Par , publié le 10 juin 2024

Cela ressemblerait presque à une provocation. Déjà empêtré dans d’interminables procédures en Europe, Meta défie à nouveau le Règlement général sur la protection des données (RGPD). À partir du 26 juin, la maison mère de Facebook et d’Instagram va en effet utiliser les messages et les photos publiés par les membres des deux réseaux sociaux (mais pas leurs messages privés) pour “développer et améliorer” ses prochains modèles d’intelligence artificielle générative. Surtout, elle ne prévoit pas de demander le consentement de ses utilisateurs, leur laissant simplement la possibilité de refuser en remplissant un formulaire en ligne – à condition toutefois de fournir une justification jugée recevable par la société américaine. “C’est clairement contraire au RGPD”, dénonce l’activiste autrichien Max Schrems.

“Intérêt légitime” – La semaine dernière, son association Noyb a donc saisi les autorités de protection des données dans onze pays européens, dont la France, l’Allemagne et l’Irlande. Le RGPD requiert d’obtenir le consentement pour utiliser les données personnelles. Un consentement que Meta ne souhaite pas mettre en place, car l’immense majorité des utilisateurs ne le donneraient pas. Pour passer outre cette obligation, le réseau social invoque le principe “d’intérêt légitime”, prévu dans la réglementation. Mais Noyb rappelle que cette stratégie, déjà tentée par Meta dans la publicité ciblée, a été retoquée par la justice européenne. L’association dénonce aussi les démarches à effectuer pour s’opposer à l’utilisation des données. Des démarches qu’elle qualifie de “farce”, ne visant qu’à limiter drastiquement le nombre de refus.

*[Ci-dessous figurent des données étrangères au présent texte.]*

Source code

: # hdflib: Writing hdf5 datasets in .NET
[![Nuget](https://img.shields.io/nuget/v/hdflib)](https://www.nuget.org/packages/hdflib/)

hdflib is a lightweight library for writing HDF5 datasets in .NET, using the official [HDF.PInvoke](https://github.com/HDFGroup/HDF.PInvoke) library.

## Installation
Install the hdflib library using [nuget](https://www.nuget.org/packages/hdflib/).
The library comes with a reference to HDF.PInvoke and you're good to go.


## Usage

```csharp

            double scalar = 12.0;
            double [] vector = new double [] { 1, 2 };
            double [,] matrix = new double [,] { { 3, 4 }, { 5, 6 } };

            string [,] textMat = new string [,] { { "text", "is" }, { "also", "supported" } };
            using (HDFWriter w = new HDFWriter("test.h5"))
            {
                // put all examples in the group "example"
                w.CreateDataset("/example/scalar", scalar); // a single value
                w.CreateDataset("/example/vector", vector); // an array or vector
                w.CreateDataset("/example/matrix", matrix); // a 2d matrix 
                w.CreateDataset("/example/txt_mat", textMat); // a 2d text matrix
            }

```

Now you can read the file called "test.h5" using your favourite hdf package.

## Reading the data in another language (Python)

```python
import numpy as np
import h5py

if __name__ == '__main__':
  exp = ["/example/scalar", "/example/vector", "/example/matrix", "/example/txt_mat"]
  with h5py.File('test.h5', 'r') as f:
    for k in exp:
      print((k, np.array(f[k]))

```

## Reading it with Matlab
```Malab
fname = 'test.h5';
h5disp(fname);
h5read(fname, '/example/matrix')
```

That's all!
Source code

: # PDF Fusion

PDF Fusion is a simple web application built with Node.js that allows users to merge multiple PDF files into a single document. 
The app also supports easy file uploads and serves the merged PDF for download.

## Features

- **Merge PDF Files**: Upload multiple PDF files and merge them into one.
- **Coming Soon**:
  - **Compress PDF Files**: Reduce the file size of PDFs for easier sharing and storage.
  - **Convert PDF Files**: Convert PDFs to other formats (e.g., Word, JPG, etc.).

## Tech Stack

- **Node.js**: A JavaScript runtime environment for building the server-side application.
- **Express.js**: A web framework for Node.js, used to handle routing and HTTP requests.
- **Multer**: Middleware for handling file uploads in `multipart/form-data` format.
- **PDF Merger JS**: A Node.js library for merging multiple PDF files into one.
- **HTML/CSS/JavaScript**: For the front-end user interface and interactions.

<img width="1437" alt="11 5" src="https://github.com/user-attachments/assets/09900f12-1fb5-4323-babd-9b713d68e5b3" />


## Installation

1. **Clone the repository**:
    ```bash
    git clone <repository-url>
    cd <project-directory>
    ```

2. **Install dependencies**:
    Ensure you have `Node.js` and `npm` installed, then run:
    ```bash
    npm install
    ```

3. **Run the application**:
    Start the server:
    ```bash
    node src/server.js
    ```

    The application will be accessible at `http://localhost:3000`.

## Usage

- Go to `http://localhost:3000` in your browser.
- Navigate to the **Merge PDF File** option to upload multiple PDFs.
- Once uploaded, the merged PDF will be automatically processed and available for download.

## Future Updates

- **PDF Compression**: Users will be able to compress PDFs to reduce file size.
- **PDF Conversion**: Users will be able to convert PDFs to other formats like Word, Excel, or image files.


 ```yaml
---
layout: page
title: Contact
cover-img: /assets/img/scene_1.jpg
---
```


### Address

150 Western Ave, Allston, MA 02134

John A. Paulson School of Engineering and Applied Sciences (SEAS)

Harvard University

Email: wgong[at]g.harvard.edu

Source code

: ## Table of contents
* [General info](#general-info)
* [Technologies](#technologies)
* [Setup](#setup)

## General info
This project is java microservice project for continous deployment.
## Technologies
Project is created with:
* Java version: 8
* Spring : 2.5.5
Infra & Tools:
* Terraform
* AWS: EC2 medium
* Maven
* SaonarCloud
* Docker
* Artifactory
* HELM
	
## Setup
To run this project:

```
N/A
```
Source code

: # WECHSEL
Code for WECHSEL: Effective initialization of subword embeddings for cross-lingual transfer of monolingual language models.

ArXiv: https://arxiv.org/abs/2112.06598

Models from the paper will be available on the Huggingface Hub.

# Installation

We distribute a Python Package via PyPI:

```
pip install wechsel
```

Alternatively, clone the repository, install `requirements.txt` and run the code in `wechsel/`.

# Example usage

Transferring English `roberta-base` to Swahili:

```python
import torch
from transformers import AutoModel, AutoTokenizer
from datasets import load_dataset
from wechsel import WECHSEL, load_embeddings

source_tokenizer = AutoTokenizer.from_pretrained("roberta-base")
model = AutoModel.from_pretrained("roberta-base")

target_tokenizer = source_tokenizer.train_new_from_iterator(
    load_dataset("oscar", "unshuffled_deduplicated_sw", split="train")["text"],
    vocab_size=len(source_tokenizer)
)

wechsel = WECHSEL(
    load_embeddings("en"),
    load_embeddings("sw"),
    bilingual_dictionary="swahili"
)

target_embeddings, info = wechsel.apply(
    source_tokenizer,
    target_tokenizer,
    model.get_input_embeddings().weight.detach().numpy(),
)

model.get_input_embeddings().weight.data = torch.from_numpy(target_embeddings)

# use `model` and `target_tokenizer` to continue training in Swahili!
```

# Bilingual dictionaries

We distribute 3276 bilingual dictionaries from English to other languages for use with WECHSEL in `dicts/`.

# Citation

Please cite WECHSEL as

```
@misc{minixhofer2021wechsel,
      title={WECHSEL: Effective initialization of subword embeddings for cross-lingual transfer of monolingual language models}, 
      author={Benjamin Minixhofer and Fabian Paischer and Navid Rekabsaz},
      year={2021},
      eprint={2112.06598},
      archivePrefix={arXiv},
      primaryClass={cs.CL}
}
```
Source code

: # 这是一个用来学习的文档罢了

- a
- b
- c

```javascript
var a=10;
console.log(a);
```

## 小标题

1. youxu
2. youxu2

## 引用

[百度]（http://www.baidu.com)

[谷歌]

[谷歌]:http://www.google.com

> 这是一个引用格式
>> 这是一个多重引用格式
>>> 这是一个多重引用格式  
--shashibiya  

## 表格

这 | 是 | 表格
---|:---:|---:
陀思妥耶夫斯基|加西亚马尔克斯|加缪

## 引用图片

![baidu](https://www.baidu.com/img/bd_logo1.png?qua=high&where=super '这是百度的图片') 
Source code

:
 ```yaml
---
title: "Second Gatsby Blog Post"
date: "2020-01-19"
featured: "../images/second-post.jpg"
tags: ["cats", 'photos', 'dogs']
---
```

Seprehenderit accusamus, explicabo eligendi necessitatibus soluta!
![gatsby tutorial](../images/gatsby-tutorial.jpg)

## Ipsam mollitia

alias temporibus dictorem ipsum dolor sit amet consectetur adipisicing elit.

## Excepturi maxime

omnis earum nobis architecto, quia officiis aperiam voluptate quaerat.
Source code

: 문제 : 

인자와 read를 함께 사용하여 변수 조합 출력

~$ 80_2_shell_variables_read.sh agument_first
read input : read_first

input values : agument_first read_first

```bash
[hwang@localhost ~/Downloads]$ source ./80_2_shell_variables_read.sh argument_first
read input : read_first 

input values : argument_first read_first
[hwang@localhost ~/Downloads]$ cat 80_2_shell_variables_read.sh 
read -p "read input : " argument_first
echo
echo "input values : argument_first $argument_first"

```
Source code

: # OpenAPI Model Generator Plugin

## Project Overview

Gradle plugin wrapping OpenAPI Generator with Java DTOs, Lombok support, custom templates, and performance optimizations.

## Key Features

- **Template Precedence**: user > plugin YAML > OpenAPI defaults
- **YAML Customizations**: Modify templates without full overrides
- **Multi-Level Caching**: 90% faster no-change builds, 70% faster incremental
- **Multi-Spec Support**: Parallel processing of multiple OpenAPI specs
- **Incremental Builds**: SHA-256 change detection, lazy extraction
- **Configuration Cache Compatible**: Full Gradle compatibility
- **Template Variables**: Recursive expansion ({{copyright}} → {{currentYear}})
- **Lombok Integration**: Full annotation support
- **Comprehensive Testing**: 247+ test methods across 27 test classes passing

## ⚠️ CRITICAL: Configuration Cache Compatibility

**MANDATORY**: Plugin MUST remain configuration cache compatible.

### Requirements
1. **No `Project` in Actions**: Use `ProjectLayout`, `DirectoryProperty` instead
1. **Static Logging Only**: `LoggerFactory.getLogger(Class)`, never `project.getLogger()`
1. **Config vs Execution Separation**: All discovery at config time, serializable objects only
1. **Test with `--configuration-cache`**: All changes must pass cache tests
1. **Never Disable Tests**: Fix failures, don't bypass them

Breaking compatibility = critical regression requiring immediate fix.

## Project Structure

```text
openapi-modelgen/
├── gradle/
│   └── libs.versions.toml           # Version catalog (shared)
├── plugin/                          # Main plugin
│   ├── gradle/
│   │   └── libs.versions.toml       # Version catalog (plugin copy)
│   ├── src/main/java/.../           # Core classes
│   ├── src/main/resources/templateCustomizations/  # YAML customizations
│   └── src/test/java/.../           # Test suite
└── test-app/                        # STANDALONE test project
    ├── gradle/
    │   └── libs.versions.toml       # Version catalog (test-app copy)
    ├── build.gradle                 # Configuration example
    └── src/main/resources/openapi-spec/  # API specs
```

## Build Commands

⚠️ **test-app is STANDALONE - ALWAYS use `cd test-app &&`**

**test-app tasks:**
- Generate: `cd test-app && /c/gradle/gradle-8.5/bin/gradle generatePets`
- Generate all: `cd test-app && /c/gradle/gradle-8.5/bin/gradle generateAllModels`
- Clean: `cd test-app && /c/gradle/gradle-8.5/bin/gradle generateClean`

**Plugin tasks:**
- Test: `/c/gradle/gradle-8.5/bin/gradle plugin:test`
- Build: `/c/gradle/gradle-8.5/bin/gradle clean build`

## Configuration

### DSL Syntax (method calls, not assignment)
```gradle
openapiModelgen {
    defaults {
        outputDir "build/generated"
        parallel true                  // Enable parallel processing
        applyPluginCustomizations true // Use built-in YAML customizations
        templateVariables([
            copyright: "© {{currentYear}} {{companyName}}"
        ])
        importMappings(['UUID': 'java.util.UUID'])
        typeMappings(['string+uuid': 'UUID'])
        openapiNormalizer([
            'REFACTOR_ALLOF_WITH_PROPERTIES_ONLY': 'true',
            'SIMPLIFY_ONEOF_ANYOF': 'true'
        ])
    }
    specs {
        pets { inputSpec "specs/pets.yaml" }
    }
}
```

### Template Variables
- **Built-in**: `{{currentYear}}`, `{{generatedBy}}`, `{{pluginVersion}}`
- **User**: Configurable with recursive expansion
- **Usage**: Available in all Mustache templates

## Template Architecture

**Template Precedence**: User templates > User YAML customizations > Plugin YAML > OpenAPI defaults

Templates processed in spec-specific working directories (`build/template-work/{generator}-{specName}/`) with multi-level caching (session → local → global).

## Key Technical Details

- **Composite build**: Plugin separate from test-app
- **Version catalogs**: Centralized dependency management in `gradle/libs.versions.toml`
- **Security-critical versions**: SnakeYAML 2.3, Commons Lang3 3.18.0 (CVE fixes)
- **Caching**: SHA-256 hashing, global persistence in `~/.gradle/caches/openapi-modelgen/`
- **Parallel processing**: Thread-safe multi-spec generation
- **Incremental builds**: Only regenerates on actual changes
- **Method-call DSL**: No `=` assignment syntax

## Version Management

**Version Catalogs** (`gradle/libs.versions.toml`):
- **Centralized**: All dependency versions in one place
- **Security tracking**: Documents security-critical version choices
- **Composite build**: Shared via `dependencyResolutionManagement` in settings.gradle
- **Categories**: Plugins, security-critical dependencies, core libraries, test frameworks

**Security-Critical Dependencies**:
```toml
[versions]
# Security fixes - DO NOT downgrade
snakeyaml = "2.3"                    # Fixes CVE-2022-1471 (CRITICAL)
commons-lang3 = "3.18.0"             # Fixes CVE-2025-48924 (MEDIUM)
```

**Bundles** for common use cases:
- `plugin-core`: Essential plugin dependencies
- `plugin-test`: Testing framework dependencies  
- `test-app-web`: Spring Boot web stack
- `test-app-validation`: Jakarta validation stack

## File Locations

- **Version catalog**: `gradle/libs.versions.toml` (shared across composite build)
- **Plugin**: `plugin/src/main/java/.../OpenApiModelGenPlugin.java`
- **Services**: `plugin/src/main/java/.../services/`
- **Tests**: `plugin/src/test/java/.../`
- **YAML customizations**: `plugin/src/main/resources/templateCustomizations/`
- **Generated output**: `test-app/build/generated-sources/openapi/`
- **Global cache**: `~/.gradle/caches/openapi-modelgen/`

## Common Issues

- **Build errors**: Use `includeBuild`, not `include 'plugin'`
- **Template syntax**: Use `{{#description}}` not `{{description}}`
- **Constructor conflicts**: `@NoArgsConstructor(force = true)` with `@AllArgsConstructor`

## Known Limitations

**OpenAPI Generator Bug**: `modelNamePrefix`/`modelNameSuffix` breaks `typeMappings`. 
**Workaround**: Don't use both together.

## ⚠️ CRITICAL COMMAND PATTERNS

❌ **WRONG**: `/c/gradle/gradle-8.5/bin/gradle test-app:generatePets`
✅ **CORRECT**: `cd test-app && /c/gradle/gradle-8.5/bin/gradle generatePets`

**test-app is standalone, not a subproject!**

Feu vert irlandais – De son côté, Meta estime avoir fait le nécessaire après avoir proposé des ajustements à la DPC irlandaise, son autorité de référence sur le continent dans le cadre du guichet unique prévu par le RGPD. La société s’est notamment engagée à envoyer une notification pour informer ses utilisateurs ou encore à ne pas utiliser les données des mineurs. Mais ce feu vert pourrait être insuffisant. Si la DPC est chargée de contrôler le réseau social, elle doit aussi rendre des comptes aux autres Cnils, réunies au sein du Comité européen de la protection des données. Fin 2022, celui-ci avait déjà désavoué le régulateur irlandais, l’obligeant à infliger une amende à Meta, accusé d’avoir mis en place une parade illégale pour ne pas recueillir le consentement de ses utilisateurs avant d’afficher des publicités ciblées.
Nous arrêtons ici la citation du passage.